* Data for the task
◇ ◇ ◇ ◇

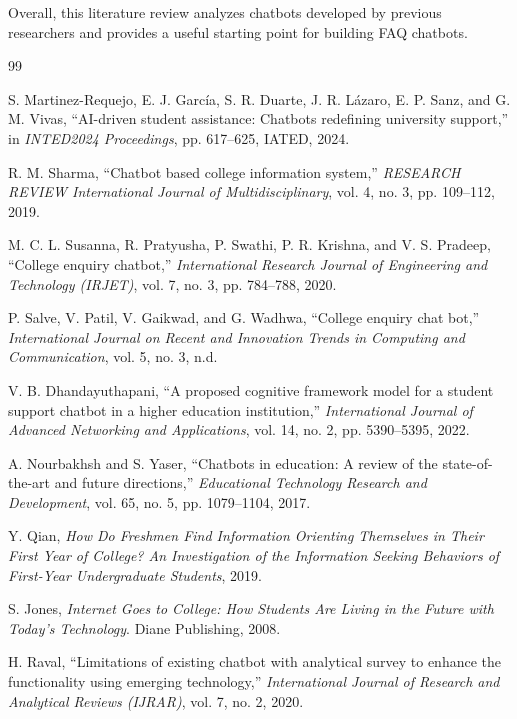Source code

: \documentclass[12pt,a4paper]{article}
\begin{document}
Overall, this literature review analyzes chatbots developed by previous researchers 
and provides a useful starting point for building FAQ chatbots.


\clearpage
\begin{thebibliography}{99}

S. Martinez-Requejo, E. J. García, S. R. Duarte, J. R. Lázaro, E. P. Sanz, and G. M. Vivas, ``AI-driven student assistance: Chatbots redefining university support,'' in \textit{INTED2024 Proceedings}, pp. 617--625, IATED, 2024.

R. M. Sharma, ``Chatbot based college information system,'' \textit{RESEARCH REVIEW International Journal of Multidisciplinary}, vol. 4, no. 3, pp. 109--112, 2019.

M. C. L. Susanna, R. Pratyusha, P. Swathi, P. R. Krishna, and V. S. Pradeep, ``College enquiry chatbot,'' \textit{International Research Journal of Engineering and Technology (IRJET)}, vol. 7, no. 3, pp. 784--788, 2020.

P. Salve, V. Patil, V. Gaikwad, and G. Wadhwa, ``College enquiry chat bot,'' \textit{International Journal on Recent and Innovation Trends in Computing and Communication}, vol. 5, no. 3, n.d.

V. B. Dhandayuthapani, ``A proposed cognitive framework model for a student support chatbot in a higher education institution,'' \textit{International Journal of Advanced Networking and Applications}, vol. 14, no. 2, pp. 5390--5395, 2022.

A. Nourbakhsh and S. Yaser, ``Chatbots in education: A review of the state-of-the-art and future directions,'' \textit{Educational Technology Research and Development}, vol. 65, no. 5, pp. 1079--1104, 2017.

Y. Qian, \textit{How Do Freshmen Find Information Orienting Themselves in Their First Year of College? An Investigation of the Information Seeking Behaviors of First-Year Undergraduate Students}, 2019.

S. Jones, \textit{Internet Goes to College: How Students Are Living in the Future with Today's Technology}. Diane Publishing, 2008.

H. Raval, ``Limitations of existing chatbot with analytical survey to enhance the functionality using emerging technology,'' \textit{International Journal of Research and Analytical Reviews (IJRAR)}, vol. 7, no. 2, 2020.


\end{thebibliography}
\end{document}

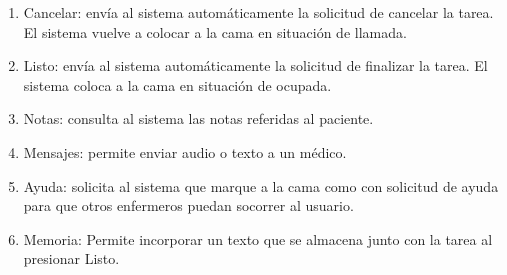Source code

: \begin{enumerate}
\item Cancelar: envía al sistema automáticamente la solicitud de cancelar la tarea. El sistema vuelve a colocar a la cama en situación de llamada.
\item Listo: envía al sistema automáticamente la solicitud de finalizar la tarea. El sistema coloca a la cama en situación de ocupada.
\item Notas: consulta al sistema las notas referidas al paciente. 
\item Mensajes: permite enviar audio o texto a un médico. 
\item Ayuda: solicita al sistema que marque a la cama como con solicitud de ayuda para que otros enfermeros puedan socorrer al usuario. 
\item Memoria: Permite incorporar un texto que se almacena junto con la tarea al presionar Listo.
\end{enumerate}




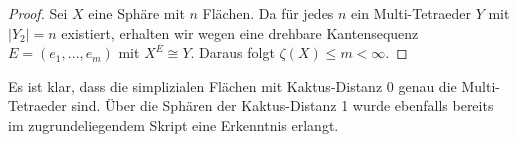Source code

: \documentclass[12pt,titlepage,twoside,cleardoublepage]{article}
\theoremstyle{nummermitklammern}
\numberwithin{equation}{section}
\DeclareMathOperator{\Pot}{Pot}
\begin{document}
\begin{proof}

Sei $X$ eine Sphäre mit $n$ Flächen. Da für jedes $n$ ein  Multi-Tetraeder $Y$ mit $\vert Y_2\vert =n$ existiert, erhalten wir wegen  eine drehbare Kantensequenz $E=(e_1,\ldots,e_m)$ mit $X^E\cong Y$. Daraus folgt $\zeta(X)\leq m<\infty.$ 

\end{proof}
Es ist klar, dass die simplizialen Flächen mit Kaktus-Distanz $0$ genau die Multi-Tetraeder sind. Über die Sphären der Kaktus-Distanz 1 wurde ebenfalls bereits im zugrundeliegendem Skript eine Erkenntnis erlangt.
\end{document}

◇ ◇ ◇ ◇

* Required work
Everything in the listing above must be restated word for word, except the images.

* Answer below
Source code

: \documentclass[12pt,a4paper]{article}
\begin{document}
Overall, this literature review analyzes chatbots developed by previous researchers 
and provides a useful starting point for building FAQ chatbots.


\clearpage
\begin{thebibliography}{99}

S. Martinez-Requejo, E. J. García, S. R. Duarte, J. R. Lázaro, E. P. Sanz, and G. M. Vivas, ``AI-driven student assistance: Chatbots redefining university support,'' in \textit{INTED2024 Proceedings}, pp. 617--625, IATED, 2024.

R. M. Sharma, ``Chatbot based college information system,'' \textit{RESEARCH REVIEW International Journal of Multidisciplinary}, vol. 4, no. 3, pp. 109--112, 2019.

M. C. L. Susanna, R. Pratyusha, P. Swathi, P. R. Krishna, and V. S. Pradeep, ``College enquiry chatbot,'' \textit{International Research Journal of Engineering and Technology (IRJET)}, vol. 7, no. 3, pp. 784--788, 2020.

P. Salve, V. Patil, V. Gaikwad, and G. Wadhwa, ``College enquiry chat bot,'' \textit{International Journal on Recent and Innovation Trends in Computing and Communication}, vol. 5, no. 3, n.d.

V. B. Dhandayuthapani, ``A proposed cognitive framework model for a student support chatbot in a higher education institution,'' \textit{International Journal of Advanced Networking and Applications}, vol. 14, no. 2, pp. 5390--5395, 2022.

A. Nourbakhsh and S. Yaser, ``Chatbots in education: A review of the state-of-the-art and future directions,'' \textit{Educational Technology Research and Development}, vol. 65, no. 5, pp. 1079--1104, 2017.

Y. Qian, \textit{How Do Freshmen Find Information Orienting Themselves in Their First Year of College? An Investigation of the Information Seeking Behaviors of First-Year Undergraduate Students}, 2019.

S. Jones, \textit{Internet Goes to College: How Students Are Living in the Future with Today's Technology}. Diane Publishing, 2008.

H. Raval, ``Limitations of existing chatbot with analytical survey to enhance the functionality using emerging technology,'' \textit{International Journal of Research and Analytical Reviews (IJRAR)}, vol. 7, no. 2, 2020.


\end{thebibliography}
\end{document}

Source code

: \begin{enumerate}
\item Cancelar: envía al sistema automáticamente la solicitud de cancelar la tarea. El sistema vuelve a colocar a la cama en situación de llamada.
\item Listo: envía al sistema automáticamente la solicitud de finalizar la tarea. El sistema coloca a la cama en situación de ocupada.
\item Notas: consulta al sistema las notas referidas al paciente. 
\item Mensajes: permite enviar audio o texto a un médico. 
\item Ayuda: solicita al sistema que marque a la cama como con solicitud de ayuda para que otros enfermeros puedan socorrer al usuario. 
\item Memoria: Permite incorporar un texto que se almacena junto con la tarea al presionar Listo.
\end{enumerate}




Source code

: \documentclass[12pt,titlepage,twoside,cleardoublepage]{article}
\theoremstyle{nummermitklammern}
\numberwithin{equation}{section}
\DeclareMathOperator{\Pot}{Pot}
\begin{document}
\begin{proof}

Sei $X$ eine Sphäre mit $n$ Flächen. Da für jedes $n$ ein  Multi-Tetraeder $Y$ mit $\vert Y_2\vert =n$ existiert, erhalten wir wegen  eine drehbare Kantensequenz $E=(e_1,\ldots,e_m)$ mit $X^E\cong Y$. Daraus folgt $\zeta(X)\leq m<\infty.$ 

\end{proof}
Es ist klar, dass die simplizialen Flächen mit Kaktus-Distanz $0$ genau die Multi-Tetraeder sind. Über die Sphären der Kaktus-Distanz 1 wurde ebenfalls bereits im zugrundeliegendem Skript eine Erkenntnis erlangt.
\end{document}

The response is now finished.